*** Listed entries ***

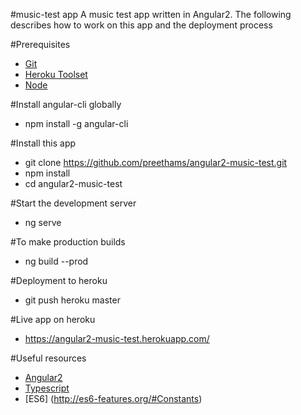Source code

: #music-test app
A music test app written in Angular2. The following describes how to work on this app and the deployment process

#Prerequisites
* [Git](https://git-scm.com/book/en/v2/Getting-Started-Installing-Git)
* [Heroku Toolset](https://toolbelt.heroku.com/)
* [Node](https://nodejs.org/en/)

#Install angular-cli globally
* npm install -g angular-cli

#Install this app
* git clone https://github.com/preethams/angular2-music-test.git
* npm install
* cd angular2-music-test

#Start the development server
* ng serve

#To make production builds
* ng build --prod

#Deployment to heroku
* git push heroku master

#Live app on heroku
* https://angular2-music-test.herokuapp.com/

#Useful resources
* [Angular2](https://angular.io/)
* [Typescript](http://www.typescriptlang.org/)
* [ES6] (http://es6-features.org/#Constants)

*** End of Listed entries ***

Activity =
Going back to the entries above, set down exactly the lines that begin at the one with "#Prerequisites" and end at the one with "push heroku master", both included, and nothing else.

Reply to the exercise =
#Prerequisites
* [Git](https://git-scm.com/book/en/v2/Getting-Started-Installing-Git)
* [Heroku Toolset](https://toolbelt.heroku.com/)
* [Node](https://nodejs.org/en/)

#Install angular-cli globally
* npm install -g angular-cli

#Install this app
* git clone https://github.com/preethams/angular2-music-test.git
* npm install
* cd angular2-music-test

#Start the development server
* ng serve

#To make production builds
* ng build --prod

#Deployment to heroku
* git push heroku master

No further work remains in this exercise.